地主の依頼 其の四
「──おい、待て。何だこの報告書は! 討伐出来ていないじゃないか!」
「確かに。郭家の門弟は優秀ってのは取り消しだな!」
報告書を読み終えた皓然が納得いかないとばかりに眉間に皺を寄せて言い放った。白楽も誂い口調だが同意する。

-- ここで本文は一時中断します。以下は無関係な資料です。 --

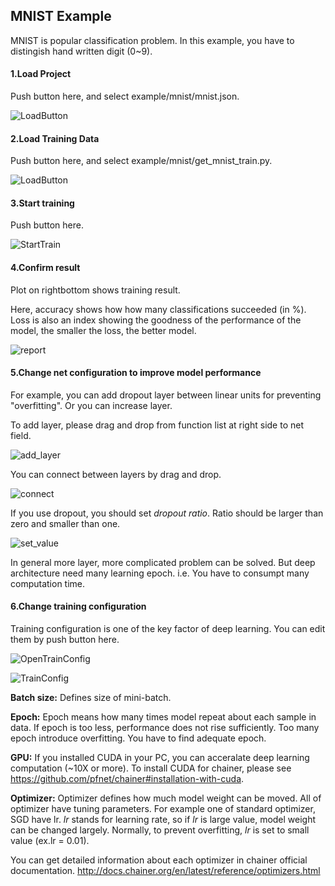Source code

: ## MNIST Example

MNIST is popular classification problem.
In this example, you have to distingish hand written digit (0~9).

#### 1.Load Project
Push button here, and select example/mnist/mnist.json.

![LoadButton](https://github.com/fukatani/ChainerWing/blob/master/doc/screenshot/load.png "LoadButton")

#### 2.Load Training Data
Push button here, and select example/mnist/get_mnist_train.py.

![LoadButton](https://github.com/fukatani/ChainerWing/blob/master/doc/screenshot/selectdata.png "SelectData")

#### 3.Start training
Push button here.

![StartTrain](https://github.com/fukatani/ChainerWing/blob/master/doc/screenshot/start_train.png "StartTrain")

#### 4.Confirm result
Plot on rightbottom shows training result.

Here, accuracy shows how how many classifications succeeded (in %).
Loss is also an index showing the goodness of the performance of the model, the smaller the loss, the better model.

![report](https://github.com/fukatani/ChainerWing/blob/master/doc/screenshot/report.png "report")

#### 5.Change net configuration to improve model performance
For example, you can add dropout layer between linear units for preventing "overfitting".
Or you can increase layer.

To add layer, please drag and drop from function list at right side to net field.

![add_layer](https://github.com/fukatani/ChainerWing/blob/master/doc/screenshot/add_layer.png "add_layer")

You can connect between layers by drag and drop.

![connect](https://github.com/fukatani/ChainerWing/blob/master/doc/screenshot/connect.png "connect")

If you use dropout, you should set *dropout ratio*.
Ratio should be larger than zero and smaller than one.

![set_value](https://github.com/fukatani/ChainerWing/blob/master/doc/screenshot/set_value.png "set_value")

In general more layer, more complicated problem can be solved.
But deep architecture need many learning epoch. 
i.e. You have to consumpt many computation time.


#### 6.Change training configuration
Training configuration is one of the key factor of deep learning.
You can edit them by push button here.

![OpenTrainConfig](https://github.com/fukatani/ChainerWing/blob/master/doc/screenshot/open_trainconfig.png "OpenTrainConfig")


![TrainConfig](https://github.com/fukatani/ChainerWing/blob/master/doc/screenshot/training.png "TrainConfig")

**Batch size:**
Defines size of mini-batch. 

**Epoch:**
Epoch means how many times model repeat about each sample in data.
If epoch is too less, performance does not rise sufficiently.
Too many epoch introduce overfitting.
You have to find adequate epoch.

**GPU:**
If you installed CUDA in your PC, you can acceralate deep learning computation (~10X or more).
To install CUDA for chainer, please see https://github.com/pfnet/chainer#installation-with-cuda.


**Optimizer:**
Optimizer defines how much model weight can be moved.
All of optimizer have tuning parameters.
For example one of standard optimizer, SGD have lr.
*lr* stands for learning rate, so if *lr* is large value, model weight can be changed largely.
Normally, to prevent overfitting, *lr* is set to small value (ex.lr = 0.01). 

You can get detailed information about each optimizer in chainer official documentation.
http://docs.chainer.org/en/latest/reference/optimizers.html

「その後、林氏の屋敷では奇怪な出来事は起きていない。一先ずは様子見といった状態だ」
嘆息する清海に皓然と白楽は顔を見合わせた。
「何か、あったのか?」
「林氏の希望でもある」
白楽が清海に尋ねるとそう言って、子細を説明してくれた。
✦✦✦
──化け猫が去った後、林氏は温順と一念を屋敷の中に招き入れた。そこには傷だらけの男が三人、ぶるぶると身を震わせていた。
「この方達は?」
「周家のお嬢様を拐おうとした者達でしょう」
温順が尋ねると林氏は温度のない声でそう答えた。
──周家の娘を拐おうとした破落戸が何故この屋敷にいる?
状況の呑み込めない温順と一念に林氏は彼等が到着する迄の間にあったことを説明した。
二人が到着する少し前、何時もの様にガリガリと壁を引っ掻く音が聞こえ始めた。同時に扉を激しく叩く者がいた。林氏が恐る恐る扉を開けてみれば、傷だらけの男達が転がり込んで来たそうだ。

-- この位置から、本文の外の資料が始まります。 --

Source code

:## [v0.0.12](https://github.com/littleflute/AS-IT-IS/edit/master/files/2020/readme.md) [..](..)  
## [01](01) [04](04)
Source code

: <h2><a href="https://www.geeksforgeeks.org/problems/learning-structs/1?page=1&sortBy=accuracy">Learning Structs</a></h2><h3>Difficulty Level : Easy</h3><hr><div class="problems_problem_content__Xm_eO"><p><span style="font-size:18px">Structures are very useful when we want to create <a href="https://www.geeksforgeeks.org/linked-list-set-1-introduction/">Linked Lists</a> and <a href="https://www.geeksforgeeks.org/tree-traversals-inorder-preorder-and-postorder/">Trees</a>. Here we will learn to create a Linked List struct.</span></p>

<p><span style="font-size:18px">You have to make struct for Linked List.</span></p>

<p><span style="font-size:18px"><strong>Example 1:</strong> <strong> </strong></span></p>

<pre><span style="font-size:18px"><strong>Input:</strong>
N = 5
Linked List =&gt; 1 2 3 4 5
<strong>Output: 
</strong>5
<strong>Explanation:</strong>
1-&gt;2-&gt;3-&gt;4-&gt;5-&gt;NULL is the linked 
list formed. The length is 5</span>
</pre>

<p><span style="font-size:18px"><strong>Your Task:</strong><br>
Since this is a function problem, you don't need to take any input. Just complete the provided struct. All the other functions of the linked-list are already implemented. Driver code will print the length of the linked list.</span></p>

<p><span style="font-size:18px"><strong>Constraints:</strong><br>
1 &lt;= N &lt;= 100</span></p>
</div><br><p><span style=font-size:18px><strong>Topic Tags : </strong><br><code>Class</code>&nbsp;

その男達に林氏は見覚えはなかったが、彼の息子は反応は違った。「何故、此処に来たのか!」そう言って彼等を怒鳴りつけた息子に対し、彼らはこう言った。
『化け物に襲われた、死んだ使用人の仕業に違いない!』
その瞬間、林氏は最近流れている噂──『亡くなった使用人は濡れ衣を着せられたのだ。周家の娘を拐おうとしたのは林家の後継ぎだ』──を思い出し、はっとした。

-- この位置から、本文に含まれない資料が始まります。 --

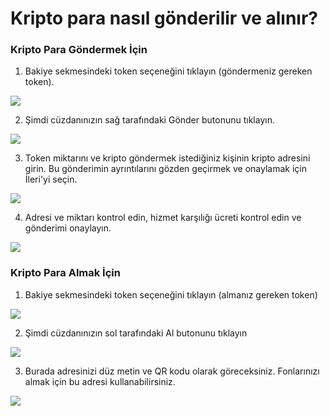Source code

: # Kripto para nasıl gönderilir ve alınır?

### Kripto Para Göndermek İçin

1. 	Bakiye sekmesindeki token seçeneğini tıklayın (göndermeniz gereken token).

![](../images/ios-sent-1-s.png)

2. Şimdi cüzdanınızın sağ tarafındaki Gönder butonunu tıklayın.

![](../images/ios-sent-2-s.png)

3. Token miktarını ve kripto göndermek istediğiniz kişinin kripto adresini girin. Bu gönderimin ayrıntılarını gözden geçirmek ve onaylamak için İleri'yi seçin.

![](../images/ios-sent-3-s.png)

4. Adresi ve miktarı kontrol edin, hizmet karşılığı ücreti kontrol edin ve gönderimi onaylayın.

![](../images/ios-sent-4-s.png)

### Kripto Para Almak İçin

1. Bakiye sekmesindeki token seçeneğini tıklayın (almanız gereken token)

![](../images/ios-receive-1-s.png)

2. 	Şimdi cüzdanınızın sol tarafındaki Al butonunu tıklayın

![](../images/ios-receive-2-s.png)

3. 	Burada adresinizi düz metin ve QR kodu olarak göreceksiniz. Fonlarınızı almak için bu adresi kullanabilirsiniz.

![](../images/ios-receive-3-s.png)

林氏は息子に詰め寄ろうとしたが、それよりも先に息子は斧を片手に門を飛び出し、化け猫に殺された。
「──では、あの化け猫の狙いは最初から御子息だったということですか?」
「恐らくは。私は郭家で周家に密告した者がいたと説明しましたよね? 実はそれは私の息子だったのです」
「なっ!!」
一念が驚きを顕にすると、林氏は自嘲の笑みを浮かべた。
「私の息子は碌でなしではありましたが、私にとってはたった一人の大切な息子です。流石にそんな事をする筈がない。私はそう思いました。思いたかった。なんて、愚かなのでしょう。結局、私は息子を失ってしまった」
林氏は涙ぐみながら続けた。
「あの猫を見た時、私は悟ったのです。あの猫は仇を討ちに来たのだと」
「何故、ですか?」
温順が尋ねる。
「亡くなった使用人には病持ちの母親がいました。彼女が亡骸の側で言っていたのです」
──『ああ! 何故、こんな、こんな優しい子が、酷い目に遭わなければならないの! 猫よ! お前はこの子に恩義があるだろう? どうか、どうか病で満足に動けぬこの私の代わりに仇を! 仇を討って!!』
その時、側にいた猫は一声「ニャア」と鳴いたのだ。まるで、母親に答えるように。
「亡くなった使用人の母君は?」
一念が恐る恐る尋ねた。
「その後、彼女も直ぐに亡くなりました。自害したのです」
温順と一念は言葉を失った。
そんな二人に林氏は向き直って頭を深々と下げて言った。
「お二方、本日は有難う御座いました。御礼はきちんと致します。ですが、もし、あの猫が戻って来て私を襲っても、私を助けないで下さい」
「お願いします」そう言ってもう一度頭を下げる林氏に二人は何も言えなかった。
──後日、林氏は周家に事実を話し、亡くなった使用人とその母親を丁重に弔ったそうだ。